* Exercise goal
Retrieve every line of the data holding the word "multivariate".

* Data provided
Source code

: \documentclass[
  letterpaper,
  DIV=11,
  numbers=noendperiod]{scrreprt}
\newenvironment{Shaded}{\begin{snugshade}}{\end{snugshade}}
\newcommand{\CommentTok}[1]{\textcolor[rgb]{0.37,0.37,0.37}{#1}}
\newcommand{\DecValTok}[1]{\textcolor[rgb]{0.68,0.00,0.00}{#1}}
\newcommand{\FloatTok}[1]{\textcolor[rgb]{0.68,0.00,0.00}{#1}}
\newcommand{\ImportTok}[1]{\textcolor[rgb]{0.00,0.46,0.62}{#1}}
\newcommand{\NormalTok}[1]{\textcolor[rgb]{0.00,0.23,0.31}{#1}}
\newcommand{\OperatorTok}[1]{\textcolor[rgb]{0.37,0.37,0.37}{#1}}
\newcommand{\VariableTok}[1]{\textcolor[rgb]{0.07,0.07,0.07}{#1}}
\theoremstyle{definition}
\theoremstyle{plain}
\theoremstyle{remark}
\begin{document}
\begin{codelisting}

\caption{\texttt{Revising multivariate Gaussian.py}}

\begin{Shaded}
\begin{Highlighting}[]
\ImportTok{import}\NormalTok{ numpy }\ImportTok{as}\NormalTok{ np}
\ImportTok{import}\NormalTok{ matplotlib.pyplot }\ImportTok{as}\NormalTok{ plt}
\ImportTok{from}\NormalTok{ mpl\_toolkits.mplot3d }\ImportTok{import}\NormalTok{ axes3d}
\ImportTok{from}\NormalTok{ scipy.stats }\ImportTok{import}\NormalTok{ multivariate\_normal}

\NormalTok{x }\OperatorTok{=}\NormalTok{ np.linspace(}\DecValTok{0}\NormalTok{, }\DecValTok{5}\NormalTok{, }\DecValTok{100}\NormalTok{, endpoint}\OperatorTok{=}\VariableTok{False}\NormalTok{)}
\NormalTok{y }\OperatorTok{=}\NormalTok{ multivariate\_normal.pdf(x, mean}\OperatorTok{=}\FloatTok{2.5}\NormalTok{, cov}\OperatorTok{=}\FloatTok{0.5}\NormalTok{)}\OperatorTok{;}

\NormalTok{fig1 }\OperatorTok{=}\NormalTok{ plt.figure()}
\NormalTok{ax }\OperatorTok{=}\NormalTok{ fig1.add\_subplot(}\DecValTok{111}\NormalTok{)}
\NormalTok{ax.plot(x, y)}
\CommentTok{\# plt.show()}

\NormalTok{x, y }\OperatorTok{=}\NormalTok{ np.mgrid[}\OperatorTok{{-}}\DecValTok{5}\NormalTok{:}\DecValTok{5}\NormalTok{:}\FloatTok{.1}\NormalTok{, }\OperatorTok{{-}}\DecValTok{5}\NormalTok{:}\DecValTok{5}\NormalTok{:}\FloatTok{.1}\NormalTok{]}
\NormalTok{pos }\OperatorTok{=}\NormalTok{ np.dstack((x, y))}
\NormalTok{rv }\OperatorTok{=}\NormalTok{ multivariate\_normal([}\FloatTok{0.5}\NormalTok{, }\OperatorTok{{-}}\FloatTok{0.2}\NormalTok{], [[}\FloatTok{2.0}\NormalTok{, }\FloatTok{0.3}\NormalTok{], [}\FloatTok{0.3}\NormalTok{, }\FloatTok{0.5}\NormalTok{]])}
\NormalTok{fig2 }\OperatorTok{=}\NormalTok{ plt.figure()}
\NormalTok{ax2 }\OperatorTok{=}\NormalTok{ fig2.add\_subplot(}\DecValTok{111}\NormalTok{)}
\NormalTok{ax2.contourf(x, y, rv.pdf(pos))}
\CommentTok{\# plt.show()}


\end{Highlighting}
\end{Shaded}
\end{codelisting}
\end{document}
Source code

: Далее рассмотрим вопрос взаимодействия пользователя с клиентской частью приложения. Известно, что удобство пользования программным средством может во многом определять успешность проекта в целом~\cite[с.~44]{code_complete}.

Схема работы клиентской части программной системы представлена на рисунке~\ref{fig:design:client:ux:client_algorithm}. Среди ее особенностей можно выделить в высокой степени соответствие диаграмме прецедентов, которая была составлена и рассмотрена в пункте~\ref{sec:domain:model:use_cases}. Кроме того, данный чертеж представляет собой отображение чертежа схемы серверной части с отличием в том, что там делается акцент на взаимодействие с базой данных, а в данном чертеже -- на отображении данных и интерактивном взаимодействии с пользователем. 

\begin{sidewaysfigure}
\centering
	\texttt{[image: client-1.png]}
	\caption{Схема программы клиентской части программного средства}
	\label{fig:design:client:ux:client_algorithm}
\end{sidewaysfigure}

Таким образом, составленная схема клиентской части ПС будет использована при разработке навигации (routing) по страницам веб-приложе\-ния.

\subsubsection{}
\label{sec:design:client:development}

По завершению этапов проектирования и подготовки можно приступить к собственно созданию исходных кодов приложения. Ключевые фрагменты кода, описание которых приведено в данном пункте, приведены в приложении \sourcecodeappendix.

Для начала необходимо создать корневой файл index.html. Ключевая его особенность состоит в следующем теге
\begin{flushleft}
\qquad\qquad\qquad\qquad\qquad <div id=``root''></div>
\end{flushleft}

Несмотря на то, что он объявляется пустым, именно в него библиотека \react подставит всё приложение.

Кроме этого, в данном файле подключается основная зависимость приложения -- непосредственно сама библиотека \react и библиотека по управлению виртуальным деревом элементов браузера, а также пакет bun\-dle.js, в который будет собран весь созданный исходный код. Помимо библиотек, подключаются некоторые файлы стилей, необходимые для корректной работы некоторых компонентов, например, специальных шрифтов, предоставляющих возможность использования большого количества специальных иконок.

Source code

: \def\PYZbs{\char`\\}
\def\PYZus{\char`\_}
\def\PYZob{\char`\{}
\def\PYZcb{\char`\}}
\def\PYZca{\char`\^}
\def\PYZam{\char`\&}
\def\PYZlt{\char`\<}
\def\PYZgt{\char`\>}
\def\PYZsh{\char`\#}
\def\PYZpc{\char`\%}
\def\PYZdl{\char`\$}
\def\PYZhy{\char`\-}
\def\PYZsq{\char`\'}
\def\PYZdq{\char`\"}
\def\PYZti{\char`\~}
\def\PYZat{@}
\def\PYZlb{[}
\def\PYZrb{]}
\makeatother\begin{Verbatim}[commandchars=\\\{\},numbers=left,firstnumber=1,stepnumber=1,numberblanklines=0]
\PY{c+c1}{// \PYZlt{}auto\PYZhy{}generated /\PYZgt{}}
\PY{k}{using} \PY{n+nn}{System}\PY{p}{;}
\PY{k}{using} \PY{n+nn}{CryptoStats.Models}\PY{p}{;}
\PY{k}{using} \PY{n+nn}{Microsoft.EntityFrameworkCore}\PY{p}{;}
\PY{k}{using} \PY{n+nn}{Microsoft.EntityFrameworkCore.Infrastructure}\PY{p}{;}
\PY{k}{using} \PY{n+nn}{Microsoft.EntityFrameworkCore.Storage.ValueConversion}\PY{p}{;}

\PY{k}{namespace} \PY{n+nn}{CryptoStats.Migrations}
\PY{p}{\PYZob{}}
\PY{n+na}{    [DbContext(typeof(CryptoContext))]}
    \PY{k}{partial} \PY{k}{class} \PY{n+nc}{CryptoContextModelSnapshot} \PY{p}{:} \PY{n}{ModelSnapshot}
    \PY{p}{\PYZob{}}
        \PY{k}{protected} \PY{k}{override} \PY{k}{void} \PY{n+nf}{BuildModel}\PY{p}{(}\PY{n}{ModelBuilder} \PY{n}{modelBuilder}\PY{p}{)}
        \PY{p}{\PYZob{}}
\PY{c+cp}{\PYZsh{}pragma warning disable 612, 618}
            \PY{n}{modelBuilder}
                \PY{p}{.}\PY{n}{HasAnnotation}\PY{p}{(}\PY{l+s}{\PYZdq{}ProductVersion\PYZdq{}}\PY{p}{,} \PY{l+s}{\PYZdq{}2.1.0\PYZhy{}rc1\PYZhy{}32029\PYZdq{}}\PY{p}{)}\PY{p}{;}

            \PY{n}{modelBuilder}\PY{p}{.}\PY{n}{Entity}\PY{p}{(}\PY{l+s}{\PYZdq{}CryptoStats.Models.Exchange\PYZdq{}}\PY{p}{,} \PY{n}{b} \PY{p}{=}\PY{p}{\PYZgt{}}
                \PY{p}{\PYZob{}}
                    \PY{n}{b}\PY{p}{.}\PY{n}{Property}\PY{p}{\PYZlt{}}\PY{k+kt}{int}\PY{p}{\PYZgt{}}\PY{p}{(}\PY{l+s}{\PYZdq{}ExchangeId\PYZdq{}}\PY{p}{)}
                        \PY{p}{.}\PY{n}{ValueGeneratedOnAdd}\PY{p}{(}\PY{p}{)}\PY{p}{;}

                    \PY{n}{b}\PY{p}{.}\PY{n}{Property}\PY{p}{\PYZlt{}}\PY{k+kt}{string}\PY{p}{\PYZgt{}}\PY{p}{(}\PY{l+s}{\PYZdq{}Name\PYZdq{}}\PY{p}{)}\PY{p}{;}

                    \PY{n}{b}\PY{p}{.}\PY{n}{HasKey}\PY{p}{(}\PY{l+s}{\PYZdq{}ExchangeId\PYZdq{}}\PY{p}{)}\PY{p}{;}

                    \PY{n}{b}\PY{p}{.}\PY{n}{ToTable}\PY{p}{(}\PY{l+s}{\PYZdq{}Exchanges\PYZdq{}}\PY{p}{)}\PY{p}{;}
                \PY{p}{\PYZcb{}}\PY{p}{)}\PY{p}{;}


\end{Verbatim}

* Task solution
\caption{\texttt{Revising multivariate Gaussian.py}}
\ImportTok{from}\NormalTok{ scipy.stats }\ImportTok{import}\NormalTok{ multivariate\_normal}
\NormalTok{y }\OperatorTok{=}\NormalTok{ multivariate\_normal.pdf(x, mean}\OperatorTok{=}\FloatTok{2.5}\NormalTok{, cov}\OperatorTok{=}\FloatTok{0.5}\NormalTok{)}\OperatorTok{;}
\NormalTok{rv }\OperatorTok{=}\NormalTok{ multivariate\_normal([}\FloatTok{0.5}\NormalTok{, }\OperatorTok{{-}}\FloatTok{0.2}\NormalTok{], [[}\FloatTok{2.0}\NormalTok{, }\FloatTok{0.3}\NormalTok{], [}\FloatTok{0.3}\NormalTok{, }\FloatTok{0.5}\NormalTok{]])}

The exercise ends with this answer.